A MULHER DO GUARDA-CHUVA
Causo de veracidade verdadeira


    Hoje eu vou contá pra ocês a estória de um amigo meu, um prefessozinho lá das bandas do sul, de nome Afonso, um hominho muito do correto, pessoinha ajeitada no seu modo de pensá, de quem eu tenho grande estima.


    Diz que uma vez, isso já vai longe, quando o cabra ainda tava de começo na lida de prefessô de Ingreis, ele se meteu em um forrobodó com uma mulhézinha muito da birrenta, arreliosa por demais, daquelas bem cascuda mermo.


   O assucedido foi bem anssim: esse meu amigo administrava o serviço lá dele pra molecada quando, pela janelinha da sala de aula, percebeu que o céu tava se alterando ligero em meio a uma anarquia de nuvens escuras, pesadas, cheias de coriscos relampejantes de todos os tipos e tamanhos. O pobre, desse jeito, deu fé que a tormenta d’água ia batê no lombo da criançada bem na horinha deles ir prá casa. Um perigo.


    Daí, ele saiu desembestado pela escola à procura da diretora pra dizê a ela de mandá a molecada embora mais cedo, pra mode deles não pegá aquele temporal brabo nas carcunda, pois podia acontecê algum acidente. Ora, podia inté morrê gente!
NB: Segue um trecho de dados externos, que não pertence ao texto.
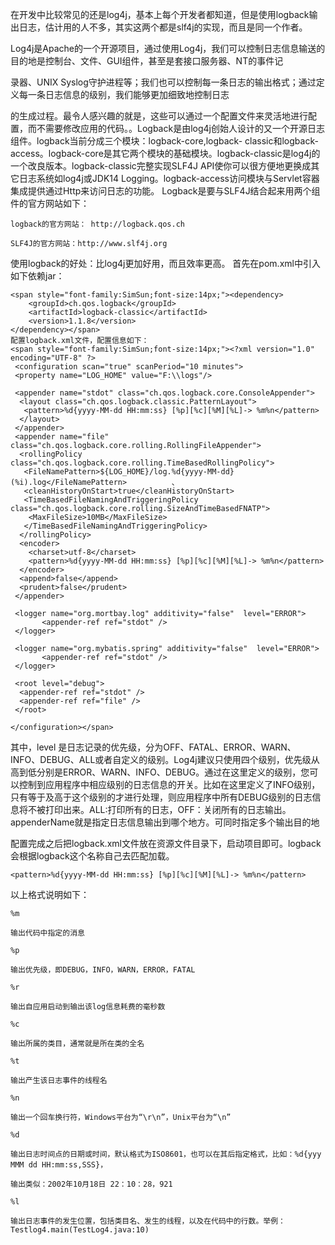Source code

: 在开发中比较常见的还是log4j，基本上每个开发者都知道，但是使用logback输出日志，估计用的人不多，其实这两个都是slf4j的实现，而且是同一个作者。



Log4j是Apache的一个开源项目，通过使用Log4j，我们可以控制日志信息输送的目的地是控制台、文件、GUI组件，甚至是套接口服务器、NT的事件记



录器、UNIX Syslog守护进程等；我们也可以控制每一条日志的输出格式；通过定义每一条日志信息的级别，我们能够更加细致地控制日志



的生成过程。最令人感兴趣的就是，这些可以通过一个配置文件来灵活地进行配置，而不需要修改应用的代码。。Logback是由log4j创始人设计的又一个开源日志组件。logback当前分成三个模块：logback-core,logback- classic和logback-access。logback-core是其它两个模块的基础模块。logback-classic是log4j的一个改良版本。logback-classic完整实现SLF4J API使你可以很方便地更换成其它日志系统如log4j或JDK14 Logging。logback-access访问模块与Servlet容器集成提供通过Http来访问日志的功能。 Logback是要与SLF4J结合起来用两个组件的官方网站如下：



    logback的官方网站： http://logback.qos.ch
    
    SLF4J的官方网站：http://www.slf4j.org



使用logback的好处：比log4j更加好用，而且效率更高。
首先在pom.xml中引入如下依赖jar：



```
<span style="font-family:SimSun;font-size:14px;"><dependency>
    <groupId>ch.qos.logback</groupId>
    <artifactId>logback-classic</artifactId>
    <version>1.1.8</version>
</dependency></span>
配置logback.xml文件，配置信息如下：
<span style="font-family:SimSun;font-size:14px;"><?xml version="1.0" encoding="UTF-8" ?>
 <configuration scan="true" scanPeriod="10 minutes">
 <property name="LOG_HOME" value="F:\\logs"/>

 <appender name="stdot" class="ch.qos.logback.core.ConsoleAppender">        
  <layout class="ch.qos.logback.classic.PatternLayout">           
   <pattern>%d{yyyy-MM-dd HH:mm:ss} [%p][%c][%M][%L]-> %m%n</pattern>        
  </layout>
 </appender>
 <appender name="file" class="ch.qos.logback.core.rolling.RollingFileAppender">       
  <rollingPolicy class="ch.qos.logback.core.rolling.TimeBasedRollingPolicy">           
   <FileNamePattern>${LOG_HOME}/log.%d{yyyy-MM-dd}(%i).log</FileNamePattern>          、       
   <cleanHistoryOnStart>true</cleanHistoryOnStart>          
   <TimeBasedFileNamingAndTriggeringPolicy class="ch.qos.logback.core.rolling.SizeAndTimeBasedFNATP">              
    <MaxFileSize>10MB</MaxFileSize>          
   </TimeBasedFileNamingAndTriggeringPolicy>      
  </rollingPolicy>       
  <encoder>       
    <charset>utf-8</charset>           
    <pattern>%d{yyyy-MM-dd HH:mm:ss} [%p][%c][%M][%L]-> %m%n</pattern>  
  </encoder>       
  <append>false</append>       
  <prudent>false</prudent>
 </appender>

 <logger name="org.mortbay.log" additivity="false"  level="ERROR">
       <appender-ref ref="stdot" />
 </logger>

 <logger name="org.mybatis.spring" additivity="false"  level="ERROR">
       <appender-ref ref="stdot" />
 </logger>

 <root level="debug">     
  <appender-ref ref="stdot" />    
  <appender-ref ref="file" />
 </root>

</configuration></span>
```

其中，level 是日志记录的优先级，分为OFF、FATAL、ERROR、WARN、INFO、DEBUG、ALL或者自定义的级别。Log4j建议只使用四个级别，优先级从高到低分别是ERROR、WARN、INFO、DEBUG。通过在这里定义的级别，您可以控制到应用程序中相应级别的日志信息的开关。比如在这里定义了INFO级别，只有等于及高于这个级别的才进行处理，则应用程序中所有DEBUG级别的日志信息将不被打印出来。ALL:打印所有的日志，OFF：关闭所有的日志输出。 appenderName就是指定日志信息输出到哪个地方。可同时指定多个输出目的地

配置完成之后把logback.xml文件放在资源文件目录下，启动项目即可。logback会根据logback这个名称自己去匹配加载。

```
<pattern>%d{yyyy-MM-dd HH:mm:ss} [%p][%c][%M][%L]-> %m%n</pattern> 
```

以上格式说明如下：

```
%m

输出代码中指定的消息

%p

输出优先级，即DEBUG，INFO，WARN，ERROR，FATAL

%r

输出自应用启动到输出该log信息耗费的毫秒数

%c

输出所属的类目，通常就是所在类的全名

%t

输出产生该日志事件的线程名

%n

输出一个回车换行符，Windows平台为“\r\n”，Unix平台为“\n”

%d

输出日志时间点的日期或时间，默认格式为ISO8601，也可以在其后指定格式，比如：%d{yyy MMM dd HH:mm:ss,SSS}，

输出类似：2002年10月18日 22：10：28，921

%l

输出日志事件的发生位置，包括类目名、发生的线程，以及在代码中的行数。举例：Testlog4.main(TestLog4.java:10)
```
   Mas o pobrema é que a diretora não tava na escola não e ninguém tinha governança de mandá aluno embora antes das hora combinada. De modo que o meu amigo teve de engolí o desassossego e vortá pra sala amoado, desgostoso com a falta de traquejo do funcionário mais graduado pra arresolvê aquela situação.


    Rapaiz, num é que o prefessozinho tinha razão mermo! Quando bateu o sininho pro molecório ir embora... eita que São Pedro lá de riba abriu as comporta do céu e o mundo desabou-se em água! Foi um desespero só, uma correria apressurada da molésta. Os prefessô tudo que tinha artomóvi pegou a estrada anssim mermo, no meio daquele atropelo todo, e se escafederam dentro do mundaréu de chuva.
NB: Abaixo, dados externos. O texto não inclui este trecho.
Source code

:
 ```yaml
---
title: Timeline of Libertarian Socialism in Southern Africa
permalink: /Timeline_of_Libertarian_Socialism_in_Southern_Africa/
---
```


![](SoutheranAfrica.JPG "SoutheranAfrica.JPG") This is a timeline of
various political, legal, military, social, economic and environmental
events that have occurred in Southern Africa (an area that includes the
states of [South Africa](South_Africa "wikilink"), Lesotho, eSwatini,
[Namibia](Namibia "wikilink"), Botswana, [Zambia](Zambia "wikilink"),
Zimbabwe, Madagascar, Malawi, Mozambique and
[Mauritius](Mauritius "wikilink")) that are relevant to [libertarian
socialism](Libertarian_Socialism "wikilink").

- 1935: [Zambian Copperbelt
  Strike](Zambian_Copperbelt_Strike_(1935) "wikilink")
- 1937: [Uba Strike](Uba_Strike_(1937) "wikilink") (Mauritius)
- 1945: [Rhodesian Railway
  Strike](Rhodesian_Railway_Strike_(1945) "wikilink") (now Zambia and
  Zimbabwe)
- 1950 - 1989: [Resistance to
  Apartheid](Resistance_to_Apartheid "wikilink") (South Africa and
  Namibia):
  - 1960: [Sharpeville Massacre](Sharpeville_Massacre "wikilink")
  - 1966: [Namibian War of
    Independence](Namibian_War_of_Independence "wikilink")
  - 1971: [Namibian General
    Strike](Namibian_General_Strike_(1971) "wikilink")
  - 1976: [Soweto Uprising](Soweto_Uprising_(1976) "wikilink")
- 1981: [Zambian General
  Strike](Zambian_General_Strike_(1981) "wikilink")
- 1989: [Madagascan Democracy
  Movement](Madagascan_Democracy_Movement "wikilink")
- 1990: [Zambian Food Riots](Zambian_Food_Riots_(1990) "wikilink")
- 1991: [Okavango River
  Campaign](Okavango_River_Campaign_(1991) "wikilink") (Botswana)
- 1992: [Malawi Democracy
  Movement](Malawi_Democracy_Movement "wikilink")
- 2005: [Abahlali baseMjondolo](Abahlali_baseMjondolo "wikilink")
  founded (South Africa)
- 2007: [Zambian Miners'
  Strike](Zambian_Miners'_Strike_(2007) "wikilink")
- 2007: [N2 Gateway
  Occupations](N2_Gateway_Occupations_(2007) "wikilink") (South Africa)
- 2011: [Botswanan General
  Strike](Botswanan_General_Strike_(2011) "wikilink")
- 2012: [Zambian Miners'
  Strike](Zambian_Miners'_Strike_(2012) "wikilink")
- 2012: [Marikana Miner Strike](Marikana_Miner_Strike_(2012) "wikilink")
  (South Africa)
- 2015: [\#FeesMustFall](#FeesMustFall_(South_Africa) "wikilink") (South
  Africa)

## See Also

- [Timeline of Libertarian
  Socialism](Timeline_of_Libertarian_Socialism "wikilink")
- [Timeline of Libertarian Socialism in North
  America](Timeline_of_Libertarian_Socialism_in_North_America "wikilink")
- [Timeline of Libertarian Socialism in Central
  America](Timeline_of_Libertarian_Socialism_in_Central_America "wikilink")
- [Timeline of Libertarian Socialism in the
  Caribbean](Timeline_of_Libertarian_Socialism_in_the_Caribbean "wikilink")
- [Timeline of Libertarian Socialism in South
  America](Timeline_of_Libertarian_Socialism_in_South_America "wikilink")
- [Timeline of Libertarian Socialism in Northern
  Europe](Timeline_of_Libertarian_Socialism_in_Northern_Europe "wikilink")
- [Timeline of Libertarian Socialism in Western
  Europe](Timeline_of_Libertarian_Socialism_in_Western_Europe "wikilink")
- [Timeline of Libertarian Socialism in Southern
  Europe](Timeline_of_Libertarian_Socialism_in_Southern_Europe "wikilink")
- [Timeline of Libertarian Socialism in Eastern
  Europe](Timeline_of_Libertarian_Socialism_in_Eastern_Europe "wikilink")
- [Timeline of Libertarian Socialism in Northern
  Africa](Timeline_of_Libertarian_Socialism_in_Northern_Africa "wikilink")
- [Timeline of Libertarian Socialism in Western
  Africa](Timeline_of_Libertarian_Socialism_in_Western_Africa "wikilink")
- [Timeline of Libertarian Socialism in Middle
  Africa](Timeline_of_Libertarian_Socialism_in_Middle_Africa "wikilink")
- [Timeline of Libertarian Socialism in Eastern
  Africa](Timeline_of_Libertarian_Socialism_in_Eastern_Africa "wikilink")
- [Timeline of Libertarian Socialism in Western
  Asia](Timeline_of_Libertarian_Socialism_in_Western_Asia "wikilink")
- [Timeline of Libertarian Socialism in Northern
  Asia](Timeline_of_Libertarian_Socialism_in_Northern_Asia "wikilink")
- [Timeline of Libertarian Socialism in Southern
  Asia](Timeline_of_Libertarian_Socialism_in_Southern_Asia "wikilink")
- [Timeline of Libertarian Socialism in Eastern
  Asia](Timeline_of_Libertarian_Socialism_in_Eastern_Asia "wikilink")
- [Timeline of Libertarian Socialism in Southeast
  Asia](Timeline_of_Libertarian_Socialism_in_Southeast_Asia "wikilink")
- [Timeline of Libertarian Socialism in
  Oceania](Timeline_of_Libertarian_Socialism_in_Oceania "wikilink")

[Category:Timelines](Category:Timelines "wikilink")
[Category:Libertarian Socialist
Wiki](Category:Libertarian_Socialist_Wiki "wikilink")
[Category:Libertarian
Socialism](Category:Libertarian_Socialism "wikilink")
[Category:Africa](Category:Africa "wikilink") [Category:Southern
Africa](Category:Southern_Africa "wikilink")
   O Afonso, na época, não tinha artomóvi, não tinha guarda-chuva e, com medo de levá um relampo no meio do quengo, amoitou-se dentro da escola com um bando de aluno cagão igual ele.


   Menino, o negócio ficou feio, viu? O tormento de chuva aumentou além do esperado. Uma tempestade ruim, arrepiada, com vento forte, uma coisa anormal. Olha, era um despotismo de água vertendo do céu de um tal jeito que inté assustava cabocrinho acostumado aos aguacero de verão lá do sul.


    O Afonso ficou preocupado com a mulhézinha dele em casa sozinha. Por causa disso, o pobre foi inté à secretaria da escola pra mode de telefoná pra esposa, porque naquele tempo não existia esses telefoninho de bolso de hoje em dia não, viu?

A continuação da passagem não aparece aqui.